Desde 2022, entre janeiro e março, turistas pagam R$ 350 para visitar o vinhedo de trator, comer quitutes típicos da região e sambar sobre as bagas. Mulheres são a maioria.

Para a sommelière Lis Cereja, proprietária da Enoteca Saint VinSaint e criadora da feira Naturebas, dedicada aos vinhos naturais, não é por acaso que os projetos mais disruptivos do setor são iniciativas femininas.

“Como ninguém tem expectativa em relação às mulheres, elas são mais livres, abertas a experimentar coisas novas, sem preconceitos. Nunca tivemos nada a perder e arriscamos mais.”

São elas também que estão movimentando o enoturismo. “No nosso wine-bar, cerca de 80% das reservas são feitas por mulheres”, diz Luciana Guimarães, proprietária da Vinícola Merum.

Já existe até um movimento chamado Vinhos por Elas em Espírito Santo do Pinhal (SP). Duas empresárias locais, Loriane Salvi e Carol Milleu, organizam encontros mensais para profissionais da área e amantes da bebida.

O objetivo não é mera diversão. “Compartilhamos informações sobre cultivo, mercado e divulgação, geramos negócios. Quem se junta a nós sempre tem algo a oferecer”, diz Loriane.
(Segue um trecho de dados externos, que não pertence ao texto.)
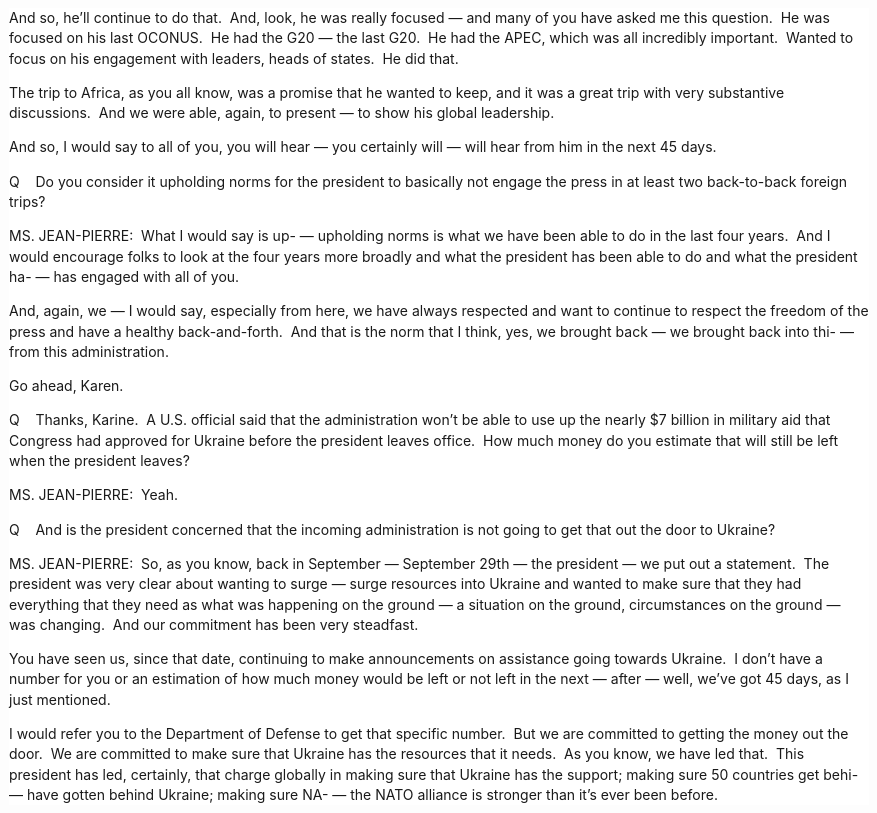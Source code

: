 And so, he’ll continue to do that.  And, look, he was really focused —
and many of you have asked me this question.  He was focused on his last
OCONUS.  He had the G20 — the last G20.  He had the APEC, which was all
incredibly important.  Wanted to focus on his engagement with leaders,
heads of states.  He did that. 

The trip to Africa, as you all know, was a promise that he wanted to
keep, and it was a great trip with very substantive discussions.  And we
were able, again, to present — to show his global leadership. 

And so, I would say to all of you, you will hear — you certainly will —
will hear from him in the next 45 days. 

Q    Do you consider it upholding norms for the president to basically
not engage the press in at least two back-to-back foreign trips?

MS. JEAN-PIERRE:  What I would say is up- — upholding norms is what we
have been able to do in the last four years.  And I would encourage
folks to look at the four years more broadly and what the president has
been able to do and what the president ha- — has engaged with all of
you. 

And, again, we — I would say, especially from here, we have always
respected and want to continue to respect the freedom of the press and
have a healthy back-and-forth.  And that is the norm that I think, yes,
we brought back — we brought back into thi- — from this administration. 

Go ahead, Karen.

Q    Thanks, Karine.  A U.S. official said that the administration won’t
be able to use up the nearly $7 billion in military aid that Congress
had approved for Ukraine before the president leaves office.  How much
money do you estimate that will still be left when the president
leaves? 

MS. JEAN-PIERRE:  Yeah.

Q    And is the president concerned that the incoming administration is
not going to get that out the door to Ukraine?

MS. JEAN-PIERRE:  So, as you know, back in September — September 29th —
the president — we put out a statement.  The president was very clear
about wanting to surge — surge resources into Ukraine and wanted to make
sure that they had everything that they need as what was happening on
the ground — a situation on the ground, circumstances on the ground —
was changing.  And our commitment has been very steadfast. 

You have seen us, since that date, continuing to make announcements on
assistance going towards Ukraine.  I don’t have a number for you or an
estimation of how much money would be left or not left in the next —
after — well, we’ve got 45 days, as I just mentioned. 

I would refer you to the Department of Defense to get that specific
number.  But we are committed to getting the money out the door.  We are
committed to make sure that Ukraine has the resources that it needs.  As
you know, we have led that.  This president has led, certainly, that
charge globally in making sure that Ukraine has the support; making sure
50 countries get behi- — have gotten behind Ukraine; making sure NA- —
the NATO alliance is stronger than it’s ever been before.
Quando foi contatada pela reportagem, a sommelière Daniela Bravin admite que pensou em declinar. Por chamada de vídeo, ao lado de Cássia Campos, sua companheira e sócia no Sede 261, ela desabafou.

“É frustrante continuar repetindo esse tema. Mulheres devem ser ouvidas para falar sobre vinhos, não sobre questões de gênero. Precisamos sair desse lugar.” Mas ela admite que a briga está longe do fim.

“O Sede 261 é uma fantástica fábrica de sommelières, sempre vai ter mulher por lá. Mas a gente não tem mesmo um segundo de paz. Tudo o que conquistamos, volta e meia ficamos a ponto de perder.”